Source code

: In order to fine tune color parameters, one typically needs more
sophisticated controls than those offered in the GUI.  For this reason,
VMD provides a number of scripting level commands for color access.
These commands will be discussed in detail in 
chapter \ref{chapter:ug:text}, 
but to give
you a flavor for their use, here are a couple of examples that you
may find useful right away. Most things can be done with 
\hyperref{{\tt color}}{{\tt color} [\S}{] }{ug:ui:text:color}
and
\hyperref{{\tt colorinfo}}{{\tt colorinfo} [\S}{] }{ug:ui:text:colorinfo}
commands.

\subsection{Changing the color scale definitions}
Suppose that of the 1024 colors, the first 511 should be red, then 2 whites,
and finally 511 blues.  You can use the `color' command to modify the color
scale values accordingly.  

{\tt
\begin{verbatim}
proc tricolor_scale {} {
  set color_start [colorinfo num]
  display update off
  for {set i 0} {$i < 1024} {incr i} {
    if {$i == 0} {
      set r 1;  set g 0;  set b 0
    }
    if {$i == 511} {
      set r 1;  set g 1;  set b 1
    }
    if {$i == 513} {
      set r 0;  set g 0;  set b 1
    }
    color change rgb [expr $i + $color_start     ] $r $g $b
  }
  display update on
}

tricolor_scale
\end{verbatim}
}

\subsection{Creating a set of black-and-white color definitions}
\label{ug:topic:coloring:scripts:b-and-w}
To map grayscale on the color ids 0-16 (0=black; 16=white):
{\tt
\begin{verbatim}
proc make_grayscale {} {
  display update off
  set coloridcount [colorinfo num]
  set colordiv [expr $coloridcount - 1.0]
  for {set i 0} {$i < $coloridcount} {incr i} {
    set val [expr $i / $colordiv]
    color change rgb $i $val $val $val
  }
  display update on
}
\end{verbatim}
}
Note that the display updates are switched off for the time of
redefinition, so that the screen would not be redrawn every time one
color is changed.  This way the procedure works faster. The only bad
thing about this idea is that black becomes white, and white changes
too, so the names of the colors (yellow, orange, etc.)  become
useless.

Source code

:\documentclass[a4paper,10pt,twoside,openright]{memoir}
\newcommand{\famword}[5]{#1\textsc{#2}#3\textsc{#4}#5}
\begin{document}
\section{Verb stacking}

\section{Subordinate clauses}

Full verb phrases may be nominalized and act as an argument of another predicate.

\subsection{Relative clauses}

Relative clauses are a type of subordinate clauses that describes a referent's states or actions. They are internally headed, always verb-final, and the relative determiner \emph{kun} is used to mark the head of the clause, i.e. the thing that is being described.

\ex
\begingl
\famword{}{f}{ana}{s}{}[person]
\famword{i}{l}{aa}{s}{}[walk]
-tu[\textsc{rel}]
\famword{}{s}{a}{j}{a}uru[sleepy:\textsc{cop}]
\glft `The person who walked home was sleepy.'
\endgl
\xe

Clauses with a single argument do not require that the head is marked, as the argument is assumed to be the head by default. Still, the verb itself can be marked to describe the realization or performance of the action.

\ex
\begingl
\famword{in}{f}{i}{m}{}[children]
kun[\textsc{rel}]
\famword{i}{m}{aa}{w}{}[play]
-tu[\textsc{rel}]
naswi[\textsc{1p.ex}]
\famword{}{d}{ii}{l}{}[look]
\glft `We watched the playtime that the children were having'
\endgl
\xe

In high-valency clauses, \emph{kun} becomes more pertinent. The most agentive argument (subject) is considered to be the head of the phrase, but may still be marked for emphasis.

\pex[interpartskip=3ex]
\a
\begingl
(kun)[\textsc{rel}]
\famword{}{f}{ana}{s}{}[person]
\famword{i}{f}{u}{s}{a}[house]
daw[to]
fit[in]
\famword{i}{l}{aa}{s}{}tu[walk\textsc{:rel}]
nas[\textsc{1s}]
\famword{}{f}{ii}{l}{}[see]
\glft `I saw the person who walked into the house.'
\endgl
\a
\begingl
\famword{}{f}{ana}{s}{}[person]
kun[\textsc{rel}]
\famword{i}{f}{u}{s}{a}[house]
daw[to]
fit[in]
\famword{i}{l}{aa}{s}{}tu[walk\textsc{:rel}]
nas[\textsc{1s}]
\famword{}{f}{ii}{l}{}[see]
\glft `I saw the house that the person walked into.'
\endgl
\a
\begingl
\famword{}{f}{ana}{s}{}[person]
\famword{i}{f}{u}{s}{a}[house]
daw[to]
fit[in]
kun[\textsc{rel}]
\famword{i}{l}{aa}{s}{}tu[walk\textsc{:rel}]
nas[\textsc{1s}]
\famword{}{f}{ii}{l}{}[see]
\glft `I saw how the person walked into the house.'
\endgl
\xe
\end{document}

--- Problem to solve ---
State how many lines of the data above contain the word "commands", and include nothing other than that number.

--- Solved exercise ---
3